Już Was dalej nie męczę. Chciałam Wam tylko pokazać jedną roślinę przy wyjściu, która od razu zwróciła moją uwagę. Oto piwonia drzewiasta. Jest przepiękna, z olbrzymimi kwiatami! Poprosiłam Magdę, żeby delikatnie podłożyła pod nią dłoń, abyście mogli zobaczyć jakie olbrzymie ma kwiaty!
Sprzedawczyni, która akurat przechodziła powiedziała nam, że ten okaz rośnie w tym konkretnym miejscu od trzydziestu lat. Robi wrażenie, prawda? Nie mogłam odmówić sobie zdjęcia.. Ja jak zwykle z tobołkami:)
Testowałam mój nowy obiektyw Nikkor 50,mm 1.4 G (to mój drugi obiektyw do pełnej klatki, potrzebowałam czegoś, co będzie lekkie, jasne i uniwersalne, nie chcę wszędzie macro taszczyć). Daje radę, ale jak widzicie ma takie charakterystyczne, impresjonistyczne rozmycie tła. Jakby szybkie, krótkie pociągnięcia pędzla pierwszych impresjonistów. Długo się zastanawiałam, czy ten efekt mi się podoba, ale w końcu stwierdziłam że tak: jest ciekawy i taki „inny”. Zazwyczaj rozmycie (bokeh) jest gładziusieńki, ja mogę mieć impresjonizm na zdjęciach:).
To już koniec naszej krótkiej podróży, byłyśmy jednymi z ostatnich klientek.
Ceny ziół są moim zdaniem dobre (8zł sa zadzonkę, ale sadzonki są zdrowe, żywotne, świeżutkie i dość spore), obsługa bardzo miła.

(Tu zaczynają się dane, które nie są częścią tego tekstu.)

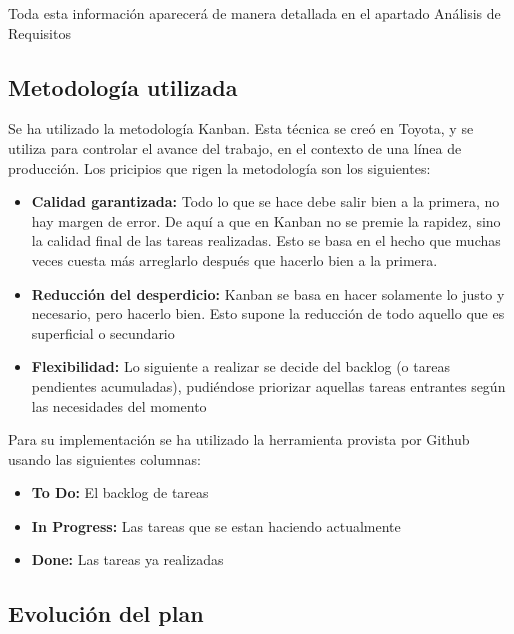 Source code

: \documentclass[openright,twoside,10pt]{book}
\begin{document}
    Toda esta información aparecerá de manera detallada en el apartado
    Análisis de Requisitos
    
    \subsection{Metodología utilizada}\label{metodologuxeda-utilizada}
    
    Se ha utilizado la metodología Kanban. Esta técnica se creó en Toyota, y
    se utiliza para controlar el avance del trabajo, en el contexto de una
    línea de producción. Los pricipios que rigen la metodología son los
    siguientes:
    
    \begin{itemize}
    \item
      \textbf{Calidad garantizada:} Todo lo que se hace debe salir bien a la
      primera, no hay margen de error. De aquí a que en Kanban no se premie
      la rapidez, sino la calidad final de las tareas realizadas. Esto se
      basa en el hecho que muchas veces cuesta más arreglarlo después que
      hacerlo bien a la primera.
    \item
      \textbf{Reducción del desperdicio:} Kanban se basa en hacer solamente
      lo justo y necesario, pero hacerlo bien. Esto supone la reducción de
      todo aquello que es superficial o secundario
    \item
      \textbf{Flexibilidad:} Lo siguiente a realizar se decide del backlog
      (o tareas pendientes acumuladas), pudiéndose priorizar aquellas tareas
      entrantes según las necesidades del momento
    \end{itemize}
    
    Para su implementación se ha utilizado la herramienta provista por
    Github usando las siguientes columnas:
    
    \begin{itemize}
    \item
      \textbf{To Do:} El backlog de tareas
    \item
      \textbf{In Progress:} Las tareas que se estan haciendo actualmente
    \item
      \textbf{Done:} Las tareas ya realizadas
    \end{itemize}
    
    \subsection{Evolución del plan}\label{evoluciuxf3n-del-plan}
    
\end{document}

Co prawda nie mieli dla nas czasu, aby odpowiedzieć wyczerpująco na nasze pytania, ale tutaj możemy mieć pretensje jedynie do siebie: mogłyśmy przyjść wcześniej, nie przed samym zamknięciem, kiedy sprzedawcy mają tysiąc rzeczy do ogarnięcia. Ada się śmieje, że teraz wydrukują nasze zdjęcie i będą wiedzieć, kogo nie wpuszczać przed zamknięciem;-) (na swoją obronę dodam, że nie byłyśmy całkiem ostatnimi klientami)
Jeśli lubicie takie klimaty i wybieracie się do Krakowa, polecam Wam zakupić 20 minutowy bilet, wsiąść do tego tramwaju pod Bagatelą (kierunek Bronowice) i zajrzeć do Ogrodu Łobzów (tutaj są dane dojazdu).
Jak dla mnie brakuje tylko możliwości wypicia na miejscu kawy.
Byłoby gdzie usiąść, ponieważ na terenie centrum znajduje się ładna ławeczka, ukryta wśród azalii.
Podobała Ci się relacja? A może znasz kogoś kto chciałbyś się wybrać? Podziel się postem z innymi:)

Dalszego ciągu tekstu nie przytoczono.